Entrance to Mauthausen-Gusen concentration camp

Mauthausen Concentration Camp (known from the summer of 1940 as Mauthausen-Gusen Concentration Camp) grew to become a large group of Nazi concentration camps that was built around the villages of Mauthausen and Gusen in Upper Austria, roughly 20 kilometres (12 mi) east of the city of Linz.

Initially a single camp at Mauthausen, it expanded over time and by the summer of 1940, the Mauthausen-Gusen had become one of the largest labour camp complexes in German-controlled Europe.

In January 1945, the camps, directed from the central office in Mauthausen, contained roughly 85,000 inmates. The death toll remains unknown, although most sources place it between 122,766 and 320,000 for the entire complex. The camps formed one of the first massive concentration camp complexes in Nazi Germany, and were the last ones to be liberated by the Allies.
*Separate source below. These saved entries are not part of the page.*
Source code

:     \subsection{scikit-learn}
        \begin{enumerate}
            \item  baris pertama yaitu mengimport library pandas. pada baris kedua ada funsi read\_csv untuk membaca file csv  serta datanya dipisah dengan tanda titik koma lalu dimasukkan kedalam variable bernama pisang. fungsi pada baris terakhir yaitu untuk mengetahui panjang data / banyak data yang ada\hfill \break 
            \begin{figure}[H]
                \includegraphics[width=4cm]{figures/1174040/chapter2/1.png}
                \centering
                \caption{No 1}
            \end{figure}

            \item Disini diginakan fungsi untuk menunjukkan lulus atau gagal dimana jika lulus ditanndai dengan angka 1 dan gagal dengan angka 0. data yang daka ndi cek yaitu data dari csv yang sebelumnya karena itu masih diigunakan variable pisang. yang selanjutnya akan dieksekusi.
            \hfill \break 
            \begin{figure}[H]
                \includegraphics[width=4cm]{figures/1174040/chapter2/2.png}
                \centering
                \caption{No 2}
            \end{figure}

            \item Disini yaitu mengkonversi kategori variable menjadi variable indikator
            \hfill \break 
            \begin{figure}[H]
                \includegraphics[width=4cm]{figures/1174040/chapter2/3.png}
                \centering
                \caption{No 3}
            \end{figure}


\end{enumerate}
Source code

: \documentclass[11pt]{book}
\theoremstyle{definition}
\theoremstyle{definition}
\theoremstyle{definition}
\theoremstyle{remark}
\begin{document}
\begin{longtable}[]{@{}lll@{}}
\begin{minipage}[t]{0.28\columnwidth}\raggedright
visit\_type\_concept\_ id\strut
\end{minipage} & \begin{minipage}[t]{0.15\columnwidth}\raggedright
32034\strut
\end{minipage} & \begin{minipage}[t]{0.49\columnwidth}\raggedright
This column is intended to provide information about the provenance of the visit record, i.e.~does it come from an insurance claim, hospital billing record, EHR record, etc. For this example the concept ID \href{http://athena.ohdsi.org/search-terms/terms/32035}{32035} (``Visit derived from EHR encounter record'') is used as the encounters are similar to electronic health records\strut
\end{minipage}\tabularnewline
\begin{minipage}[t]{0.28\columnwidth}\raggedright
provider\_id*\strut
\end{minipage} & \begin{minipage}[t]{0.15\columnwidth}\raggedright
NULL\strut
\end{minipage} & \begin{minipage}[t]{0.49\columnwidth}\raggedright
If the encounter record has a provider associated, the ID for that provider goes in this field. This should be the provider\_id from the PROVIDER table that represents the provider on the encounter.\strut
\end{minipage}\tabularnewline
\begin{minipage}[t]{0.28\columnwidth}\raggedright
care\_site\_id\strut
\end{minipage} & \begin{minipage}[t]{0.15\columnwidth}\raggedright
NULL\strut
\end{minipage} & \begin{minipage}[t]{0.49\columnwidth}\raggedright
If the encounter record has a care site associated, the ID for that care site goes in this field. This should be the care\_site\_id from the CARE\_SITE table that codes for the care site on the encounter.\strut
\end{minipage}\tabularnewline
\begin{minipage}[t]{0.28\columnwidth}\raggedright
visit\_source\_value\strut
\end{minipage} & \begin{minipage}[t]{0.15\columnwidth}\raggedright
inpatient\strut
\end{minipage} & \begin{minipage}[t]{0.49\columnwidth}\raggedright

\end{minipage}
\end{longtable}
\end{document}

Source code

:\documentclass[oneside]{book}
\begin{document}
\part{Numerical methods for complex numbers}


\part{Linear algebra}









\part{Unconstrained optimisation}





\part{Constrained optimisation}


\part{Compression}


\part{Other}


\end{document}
Unlike many other concentration camps, intended for all categories of prisoners, Mauthausen was mostly used for extermination through labour of the intelligentsia, who were educated people and members of the higher social classes in countries subjugated by the Nazi regime during World War II.

Mauthausen was liberated by American troops in May 1945. It was declared a national memorial site in 1949 and a museum opened in 1975.